Regarding genetic variants in dopamine D2/D3 receptors (DRD2), which may relate to obesity via differences in reward processing [54, 55], only one study investigated the link with white matter microstructure and found that a genetic variant in strong linkage disequilibrium with Taq1A correlated with higher structural connectivity of striatal-frontal tracts in a sample of young, normal-weight participants [25]. Taken together, genetic effects of obesity-related variants on structural connectivity may be subtle and dependent on weight group. Along these lines, while the BMI-by-FTO interaction was not significant in our sample, an exploratory analysis in the normal-weight individuals suggested during the revision showed that carrying more FTO risk alleles was associated with higher NOS CS of the reward network. This finding indicates that environmental factors (e.g. metabolic consequences of obesity) might have blurred the link between genetic factors and structural connectivity in our sample, which also included overweight and obese individuals. Moreover, exploratory analyses suggest that age might play a role in this relationship, possibly by increasing the variance in brain measures and thereby making it more difficult to detect subtle genetic effects.

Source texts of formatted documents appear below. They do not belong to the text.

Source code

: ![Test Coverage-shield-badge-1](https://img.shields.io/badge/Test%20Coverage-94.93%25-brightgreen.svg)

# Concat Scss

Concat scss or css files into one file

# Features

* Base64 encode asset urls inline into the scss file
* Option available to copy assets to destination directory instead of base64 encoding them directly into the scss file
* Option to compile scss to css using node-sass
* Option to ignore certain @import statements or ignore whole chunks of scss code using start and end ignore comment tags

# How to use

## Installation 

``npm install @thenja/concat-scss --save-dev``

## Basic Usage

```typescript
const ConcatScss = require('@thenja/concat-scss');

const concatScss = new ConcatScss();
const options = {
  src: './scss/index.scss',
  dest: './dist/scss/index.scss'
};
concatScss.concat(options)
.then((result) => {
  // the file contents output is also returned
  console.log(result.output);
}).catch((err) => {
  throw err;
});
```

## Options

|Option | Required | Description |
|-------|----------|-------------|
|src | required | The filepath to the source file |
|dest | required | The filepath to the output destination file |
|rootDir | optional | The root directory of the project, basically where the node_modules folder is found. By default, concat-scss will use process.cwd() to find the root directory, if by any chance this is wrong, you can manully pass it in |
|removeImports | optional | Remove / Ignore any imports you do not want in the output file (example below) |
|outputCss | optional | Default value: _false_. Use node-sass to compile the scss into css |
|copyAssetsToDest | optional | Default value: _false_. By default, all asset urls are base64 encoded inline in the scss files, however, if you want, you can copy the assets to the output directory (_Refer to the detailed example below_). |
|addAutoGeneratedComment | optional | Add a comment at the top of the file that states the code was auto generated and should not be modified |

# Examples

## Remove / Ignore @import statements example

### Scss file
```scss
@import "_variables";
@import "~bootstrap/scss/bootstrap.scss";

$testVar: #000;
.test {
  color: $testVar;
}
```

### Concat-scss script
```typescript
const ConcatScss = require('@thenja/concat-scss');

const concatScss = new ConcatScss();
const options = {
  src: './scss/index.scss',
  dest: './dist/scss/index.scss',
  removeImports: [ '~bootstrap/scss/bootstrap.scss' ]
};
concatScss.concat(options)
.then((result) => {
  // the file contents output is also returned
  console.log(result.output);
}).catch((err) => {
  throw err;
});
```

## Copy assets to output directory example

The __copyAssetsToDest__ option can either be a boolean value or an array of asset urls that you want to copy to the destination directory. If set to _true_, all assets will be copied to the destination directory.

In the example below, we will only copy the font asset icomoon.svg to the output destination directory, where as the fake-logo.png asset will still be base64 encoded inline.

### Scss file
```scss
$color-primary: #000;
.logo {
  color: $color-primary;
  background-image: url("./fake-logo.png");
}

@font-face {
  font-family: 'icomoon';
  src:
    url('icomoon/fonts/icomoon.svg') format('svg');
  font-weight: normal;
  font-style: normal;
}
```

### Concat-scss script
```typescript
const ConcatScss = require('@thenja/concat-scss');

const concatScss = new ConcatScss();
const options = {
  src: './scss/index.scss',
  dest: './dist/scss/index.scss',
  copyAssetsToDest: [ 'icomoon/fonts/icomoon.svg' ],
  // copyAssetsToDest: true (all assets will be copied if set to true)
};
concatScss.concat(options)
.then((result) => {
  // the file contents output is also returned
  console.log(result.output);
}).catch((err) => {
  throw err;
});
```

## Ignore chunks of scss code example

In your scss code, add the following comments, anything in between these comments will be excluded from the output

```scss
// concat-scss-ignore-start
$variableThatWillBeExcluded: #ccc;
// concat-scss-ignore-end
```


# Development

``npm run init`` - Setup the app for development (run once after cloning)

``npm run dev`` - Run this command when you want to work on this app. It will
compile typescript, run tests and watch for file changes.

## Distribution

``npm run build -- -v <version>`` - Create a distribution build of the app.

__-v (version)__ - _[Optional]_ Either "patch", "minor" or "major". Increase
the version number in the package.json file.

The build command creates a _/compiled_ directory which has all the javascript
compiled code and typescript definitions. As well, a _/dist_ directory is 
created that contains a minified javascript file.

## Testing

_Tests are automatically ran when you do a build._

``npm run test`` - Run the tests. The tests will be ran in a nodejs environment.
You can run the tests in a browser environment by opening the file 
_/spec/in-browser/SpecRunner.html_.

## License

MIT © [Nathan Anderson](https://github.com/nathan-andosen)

In summary, future studies in more homogenous (i.e. normal-weight and young individuals) and larger samples with longitudinal designs need to further address the underlying (epi-)genetics of reward structural connectivity and obesity.

Limitations

In this study, we did not investigate the causal relationship between BMI and structural connectivity of the reward network. Furthermore, our sample was not rich in obese participants, which might limit the power of our analyses. Although our sample size was adequate for an imaging study, we might be underpowered to detect subtle effects of single polymorphisms on brain connectivity. Finally, we did not assess epigenetic and environmental factors in this design such as e.g., physical activity, diet, and sleep [56, 57]. Strengths of our study include the well-characterized cohort that enabled us to adjust for important confounders in our analysis, and the high-resolution DWI protocol.

Conclusions

We here provide evidence that higher BMI is associated with lower reward network structural connectivity. We did not find any contribution of variants in FTO or near DRD2 receptor gene to reward network structural connectivity, indicating that the genetic influence of these variants is small. Future research should investigate the behavioral implications of structural connectivity differences in the fronto-striatal network and incorporate larger sample sizes with longitudinal designs in order to gain further insight into the genetic determinants of obesity in the brain.